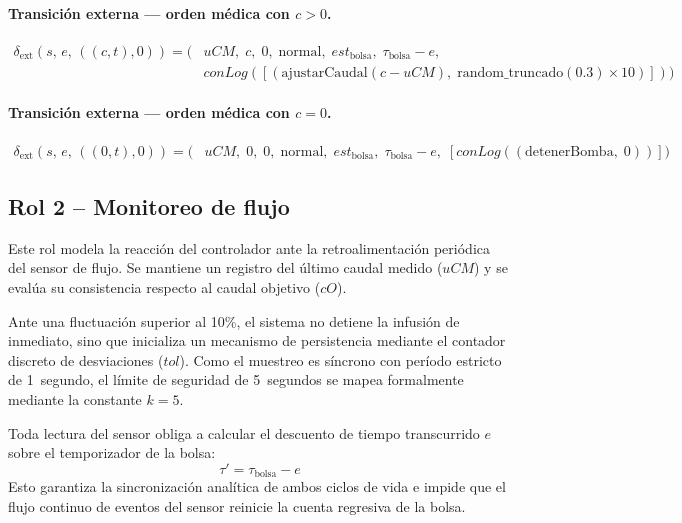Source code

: \documentclass{article}
\begin{document}
\paragraph{Transición externa — orden médica con $c > 0$.}
\begin{align*}
  \delta_{\mathrm{ext}}(s,\,e,\,((c,t),0))
  = \bigl(&uCM,\;c,\;0,\;\mathrm{normal},\;est_{\mathrm{bolsa}},\;
           \tau_{\mathrm{bolsa}}-e, \\
          &conLog([(\mathrm{ajustarCaudal}(c - uCM),\;
             \mathrm{random\_truncado}(0.3) \times 10)])\bigr)
\end{align*}

\paragraph{Transición externa — orden médica con $c = 0$.}
\begin{align*}
  \delta_{\mathrm{ext}}(s,\,e,\,((0,t),0))
  = \bigl(&uCM,\;0,\;0,\;\mathrm{normal},\;est_{\mathrm{bolsa}},\;
           \tau_{\mathrm{bolsa}}-e,\;
           [conLog((\mathrm{detenerBomba},\;0))]\bigr)
\end{align*}

\subsection{Rol 2 – Monitoreo de flujo}

Este rol modela la reacción del controlador ante la retroalimentación periódica
del sensor de flujo. Se mantiene un registro del último caudal medido ($uCM$) y
se evalúa su consistencia respecto al caudal objetivo ($cO$).

Ante una fluctuación superior al 10\%, el sistema no detiene la infusión de
inmediato, sino que inicializa un mecanismo de persistencia mediante el contador
discreto de desviaciones ($tol$). Como el muestreo es síncrono con período
estricto de 1~segundo, el límite de seguridad de 5~segundos se mapea
formalmente mediante la constante $k = 5$.

Toda lectura del sensor obliga a calcular el descuento de tiempo transcurrido $e$
sobre el temporizador de la bolsa:
\[
  \tau' = \tau_{\mathrm{bolsa}} - e
\]
Esto garantiza la sincronización analítica de ambos ciclos de vida e impide que
el flujo continuo de eventos del sensor reinicie la cuenta regresiva de la bolsa.
\end{document}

· · ·

» **EXERCISE**
Give back the whole listing exactly as it stands. Drop every picture.

» **WRITTEN RESPONSE**
Source code

: \documentclass{article}
\begin{document}
\paragraph{Transición externa — orden médica con $c > 0$.}
\begin{align*}
  \delta_{\mathrm{ext}}(s,\,e,\,((c,t),0))
  = \bigl(&uCM,\;c,\;0,\;\mathrm{normal},\;est_{\mathrm{bolsa}},\;
           \tau_{\mathrm{bolsa}}-e, \\
          &conLog([(\mathrm{ajustarCaudal}(c - uCM),\;
             \mathrm{random\_truncado}(0.3) \times 10)])\bigr)
\end{align*}

\paragraph{Transición externa — orden médica con $c = 0$.}
\begin{align*}
  \delta_{\mathrm{ext}}(s,\,e,\,((0,t),0))
  = \bigl(&uCM,\;0,\;0,\;\mathrm{normal},\;est_{\mathrm{bolsa}},\;
           \tau_{\mathrm{bolsa}}-e,\;
           [conLog((\mathrm{detenerBomba},\;0))]\bigr)
\end{align*}

\subsection{Rol 2 – Monitoreo de flujo}

Este rol modela la reacción del controlador ante la retroalimentación periódica
del sensor de flujo. Se mantiene un registro del último caudal medido ($uCM$) y
se evalúa su consistencia respecto al caudal objetivo ($cO$).

Ante una fluctuación superior al 10\%, el sistema no detiene la infusión de
inmediato, sino que inicializa un mecanismo de persistencia mediante el contador
discreto de desviaciones ($tol$). Como el muestreo es síncrono con período
estricto de 1~segundo, el límite de seguridad de 5~segundos se mapea
formalmente mediante la constante $k = 5$.

Toda lectura del sensor obliga a calcular el descuento de tiempo transcurrido $e$
sobre el temporizador de la bolsa:
\[
  \tau' = \tau_{\mathrm{bolsa}} - e
\]
Esto garantiza la sincronización analítica de ambos ciclos de vida e impide que
el flujo continuo de eventos del sensor reinicie la cuenta regresiva de la bolsa.
\end{document}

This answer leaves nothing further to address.